The Perishers was a British comic strip about a group of urban children and a dog. It began in the Daily Mirror on 19 October 1959 and was written for most of its life by Maurice Dodd (25 October 1922 – 31 December 2005). It was drawn by Dennis Collins until his retirement in 1983, after which it was drawn by Dodd and later by Bill Mevin. After Dodd died, the strip continued with several weeks' backlog of strips and some reprints until 10 June 2006. The strip returned, again as reprints, on 22 February 2010, replacing Pooch Café.

Many Perishers strips are polyptychs—a single continuous background image is divided into three or four panels and the characters move across it from panel to panel. The story is set in the fairly drab fictional town of Croynge (sometimes spelled Crunge), which is apparently a South London borough. The name is a portmanteau of Croydon and Penge. The location often resembles an industrial Northern town and may have its roots in how Croydon, Penge and the towns between them appeared in the 1950s. Collins's artwork in particular gives the town detailed, realistic architecture and a consistent geography.
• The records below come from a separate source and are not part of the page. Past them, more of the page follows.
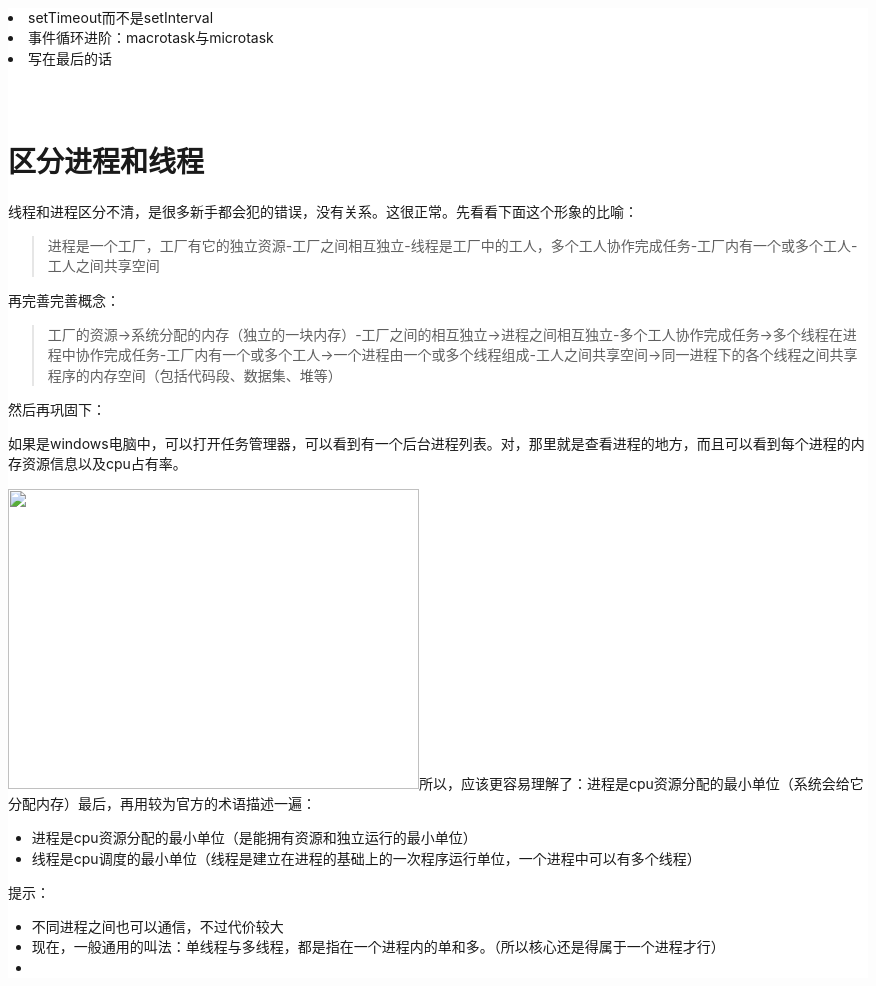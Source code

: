   </li>
  <li>
    setTimeout而不是setInterval
  </li>
  <li>
    事件循环进阶：macrotask与microtask
  </li>
  <li>
    写在最后的话
  </li>
</ul>

&nbsp;

# 区分进程和线程

线程和进程区分不清，是很多新手都会犯的错误，没有关系。这很正常。先看看下面这个形象的比喻：

> 进程是一个工厂，工厂有它的独立资源-工厂之间相互独立-线程是工厂中的工人，多个工人协作完成任务-工厂内有一个或多个工人-工人之间共享空间

再完善完善概念：

> 工厂的资源->系统分配的内存（独立的一块内存）-工厂之间的相互独立->进程之间相互独立-多个工人协作完成任务->多个线程在进程中协作完成任务-工厂内有一个或多个工人->一个进程由一个或多个线程组成-工人之间共享空间->同一进程下的各个线程之间共享程序的内存空间（包括代码段、数据集、堆等）

然后再巩固下：

如果是windows电脑中，可以打开任务管理器，可以看到有一个后台进程列表。对，那里就是查看进程的地方，而且可以看到每个进程的内存资源信息以及cpu占有率。

<p id="XsDikAW">
  <img loading="lazy" class="alignnone wp-image-3334 shadow" src="https://haomou.oss-cn-beijing.aliyuncs.com/upload/2018/12/img_5c17cab82e4a6.png?x-oss-process=image/quality,q_10/resize,m_lfit,w_200" data-src="https://haomou.oss-cn-beijing.aliyuncs.com/upload/2018/12/img_5c17cab82e4a6.png?x-oss-process=image/format,webp" alt="" width="411" height="300" srcset="https://haomou.oss-cn-beijing.aliyuncs.com/upload/2018/12/img_5c17cab82e4a6.png?x-oss-process=image/format,webp 900w, https://haomou.oss-cn-beijing.aliyuncs.com/upload/2018/12/img_5c17cab82e4a6.png?x-oss-process=image/quality,q_50/resize,m_fill,w_300,h_218/format,webp 300w, https://haomou.oss-cn-beijing.aliyuncs.com/upload/2018/12/img_5c17cab82e4a6.png?x-oss-process=image/quality,q_50/resize,m_fill,w_768,h_559/format,webp 768w, https://haomou.oss-cn-beijing.aliyuncs.com/upload/2018/12/img_5c17cab82e4a6.png?x-oss-process=image/quality,q_50/resize,m_fill,w_800,h_582/format,webp 800w" sizes="(max-width: 411px) 100vw, 411px" />所以，应该更容易理解了：进程是cpu资源分配的最小单位（系统会给它分配内存）最后，再用较为官方的术语描述一遍：
</p>

<ul class="list-paddingleft-2">
  <li>
    进程是cpu资源分配的最小单位（是能拥有资源和独立运行的最小单位）
  </li>
  <li>
    线程是cpu调度的最小单位（线程是建立在进程的基础上的一次程序运行单位，一个进程中可以有多个线程）
  </li>
</ul>

提示：

<ul class="list-paddingleft-2">
  <li>
    不同进程之间也可以通信，不过代价较大
  </li>
  <li>
    现在，一般通用的叫法：单线程与多线程，都是指在一个进程内的单和多。（所以核心还是得属于一个进程才行）
  </li>
  <li>
  </li>
</ul>
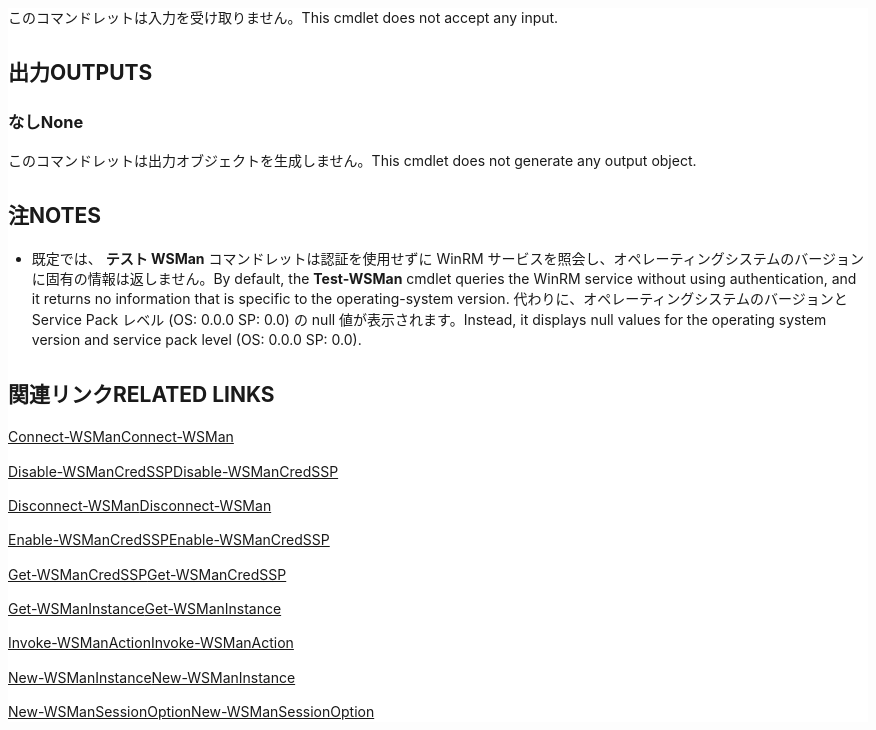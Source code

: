 <span data-ttu-id="ec65e-191">このコマンドレットは入力を受け取りません。</span><span class="sxs-lookup"><span data-stu-id="ec65e-191">This cmdlet does not accept any input.</span></span>

## <span data-ttu-id="ec65e-192">出力</span><span class="sxs-lookup"><span data-stu-id="ec65e-192">OUTPUTS</span></span>

### <span data-ttu-id="ec65e-193">なし</span><span class="sxs-lookup"><span data-stu-id="ec65e-193">None</span></span>

<span data-ttu-id="ec65e-194">このコマンドレットは出力オブジェクトを生成しません。</span><span class="sxs-lookup"><span data-stu-id="ec65e-194">This cmdlet does not generate any output object.</span></span>

## <span data-ttu-id="ec65e-195">注</span><span class="sxs-lookup"><span data-stu-id="ec65e-195">NOTES</span></span>

* <span data-ttu-id="ec65e-196">既定では、 **テスト WSMan** コマンドレットは認証を使用せずに WinRM サービスを照会し、オペレーティングシステムのバージョンに固有の情報は返しません。</span><span class="sxs-lookup"><span data-stu-id="ec65e-196">By default, the **Test-WSMan** cmdlet queries the WinRM service without using authentication, and it returns no information that is specific to the operating-system version.</span></span> <span data-ttu-id="ec65e-197">代わりに、オペレーティングシステムのバージョンと Service Pack レベル (OS: 0.0.0 SP: 0.0) の null 値が表示されます。</span><span class="sxs-lookup"><span data-stu-id="ec65e-197">Instead, it displays null values for the operating system version and service pack level (OS: 0.0.0 SP: 0.0).</span></span>

## <span data-ttu-id="ec65e-198">関連リンク</span><span class="sxs-lookup"><span data-stu-id="ec65e-198">RELATED LINKS</span></span>

[<span data-ttu-id="ec65e-199">Connect-WSMan</span><span class="sxs-lookup"><span data-stu-id="ec65e-199">Connect-WSMan</span></span>](Connect-WSMan.md)

[<span data-ttu-id="ec65e-200">Disable-WSManCredSSP</span><span class="sxs-lookup"><span data-stu-id="ec65e-200">Disable-WSManCredSSP</span></span>](Disable-WSManCredSSP.md)

[<span data-ttu-id="ec65e-201">Disconnect-WSMan</span><span class="sxs-lookup"><span data-stu-id="ec65e-201">Disconnect-WSMan</span></span>](Disconnect-WSMan.md)

[<span data-ttu-id="ec65e-202">Enable-WSManCredSSP</span><span class="sxs-lookup"><span data-stu-id="ec65e-202">Enable-WSManCredSSP</span></span>](Enable-WSManCredSSP.md)

[<span data-ttu-id="ec65e-203">Get-WSManCredSSP</span><span class="sxs-lookup"><span data-stu-id="ec65e-203">Get-WSManCredSSP</span></span>](Get-WSManCredSSP.md)

[<span data-ttu-id="ec65e-204">Get-WSManInstance</span><span class="sxs-lookup"><span data-stu-id="ec65e-204">Get-WSManInstance</span></span>](Get-WSManInstance.md)

[<span data-ttu-id="ec65e-205">Invoke-WSManAction</span><span class="sxs-lookup"><span data-stu-id="ec65e-205">Invoke-WSManAction</span></span>](Invoke-WSManAction.md)

[<span data-ttu-id="ec65e-206">New-WSManInstance</span><span class="sxs-lookup"><span data-stu-id="ec65e-206">New-WSManInstance</span></span>](New-WSManInstance.md)

[<span data-ttu-id="ec65e-207">New-WSManSessionOption</span><span class="sxs-lookup"><span data-stu-id="ec65e-207">New-WSManSessionOption</span></span>](New-WSManSessionOption.md)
Thematically, the strip draws upon nostalgia for childhood experiences and often has a static, almost limbo-like atmosphere, in a similar manner to its companion strip, Andy Capp. The main characters largely exist independently of 'the real world', and adults are rarely seen; for example, every year the Perishers go on holiday but always get thrown off the train home, forcing them to walk and arrive home several weeks late (a joke on how a short scene in comic book time can take several weeks when told in daily installments), yet with seemingly no repercussions.

An impoverished orphan boy who lives with his dog, Boot. In the early days of the strip they lived in an approximately 10-foot (3 m) diameter concrete pipe section in a seemingly abandoned builder's yard. In 1966 he and Boot moved into a small railway station that had been closed by the Beeching Axe, and they have lived there ever since. Wellington takes his nickname from his trademark wellington boots – he cannot afford proper shoes. He named his dog Boot to go with Wellington.